L’Emergenza sangue: "Dopo guerra e pandemia il plasma è sempre meno. Servono più donatori"

Viaggio nel Centro e nell’Officina trasfusionale dell’ospedale di Cisanello nelle strutture dei direttori Alessandro Mazzoni e Maria Lanza.

L’Emergenza sangue: "Dopo guerra e pandemia il plasma è sempre meno. Servono più donatori"

L’Emergenza sangue: "Dopo guerra e pandemia il plasma è sempre meno. Servono più donatori"

di Mario Ferrari

I numeri delle donazioni di sangue sono in crescita, ma c’è carenza di plasma, necessario per la produzione di moltissimi farmaci salvavita. Il direttore del centro trasfusionale dell’Ospedale di Cisanello, Alessandro Mazzoni, ha lanciato un appello per sensibilizzare sulla donazione di questo emocomponente fondamentale.

Perché è così importante il plasma?

"Tanti farmaci importantissimi per curare patologie di coagulazione, come l’albumina o l’immunoglobulina, sono prodotti col plasma. Dopo guerre e pandemia il mercato mondiale è carente di farmaci e l’Italia deve gestire gli approvvigionamenti in maniera autonoma. Con aziende farmaceutiche come la Takeda abbiamo instaurato un rapporto di controlavorazione: a un determinato valore di plasma otteniamo determinata dose di farmaci. Questo è un altro valore aggiunto della donazione, che garantisce un forte risparmio nella spesa sanitaria pubblica".

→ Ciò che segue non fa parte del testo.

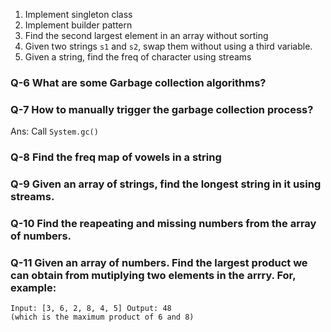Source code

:1. Implement singleton class
1. Implement builder pattern
1. Find the second largest element in an array without sorting
1. Given two strings `s1` and `s2`, swap them without using a third variable.
1. Given a string, find the freq of character using streams

### Q-6 What are some Garbage collection algorithms?


### Q-7 How to manually trigger the garbage collection process?

Ans: Call `System.gc()`

### Q-8 Find the freq map of vowels in a string

### Q-9 Given an array of strings, find the longest string in it using streams.

### Q-10 Find the reapeating and missing numbers from the array of numbers.

### Q-11 Given an array of numbers. Find the largest product we can obtain from mutiplying two elements in the arrry. For, example:

```text
Input: [3, 6, 2, 8, 4, 5] Output: 48
(which is the maximum product of 6 and 8)
```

L’unico modo per ottenere il plasma è tramite donazione?

"Sì, essendo contenuto nel sangue si ottiene solo in due modi: scomponendo il sangue intero che ci viene donato o attraverso donazioni di solo plasma. Queste vengono effettuate tramite aferesi, un processo che avviene durante la donazione e separa le componenti del sangue usando una macchina, prelevando ciò che serve e restituendo ciò che non è necessario". Quanto serve donare oggi?

"Molto. Il problema demografico indica che ci saranno sempre più persone che potranno necessitare dei farmaci emoderivati e meno che potranno donare. Serve uno sforzo di solidarietà per il bene collettivo. Donare fa bene, è importante suscitare in ogni membro della nostra comunità l’interesse e l’attenzione per la donazione degli emocomponenti e il fatto che è un gesto necessario per la salvaguardia di tutti. Dovrebbe essere visto come uno dei pilastri della convivenza di una comunità".

Eppure, molti non donano? Come mai?

"Penso per scarso senso di solidarietà, ma la tipologia dei contratti lavorativi crea tante difficoltà. È difficile conciliare certi lavori con la donazione del sangue, che richiede mediamente 3 ore di tempo, nonostante i donatori ricevano un permesso lavorativo di 24 ore. Abbiamo ottenuto un ottimo riscontro dalla variazione di orari per rendere più comodo coniugare donazione e vita privata. Alcuni dicono anche per la paura degli aghi, ma tutti la superano facilmente".

Cosa si può fare per stimolare le donazioni?

"Come Aoup veniamo incontro ai donatori con l’apertura domenicale e pomeridiana del centro trasfusionale, realizzando eventi e collaborando con organizzazioni, ma il problema non si risolve in un giorno. Credo sia importante fare comunicazione sul tema e soprattutto far sapere ai donatori che il loro gesto è fondamentale e non viene sprecato. Sono veramente contento di dire che abbiamo migliorato l’appropriatezza di utilizzo del plasma, ossia la garanzia che non viene sprecato niente. In questo modo facciamo un favore ai pazienti, alla società e rispettiamo il gesto del donatore".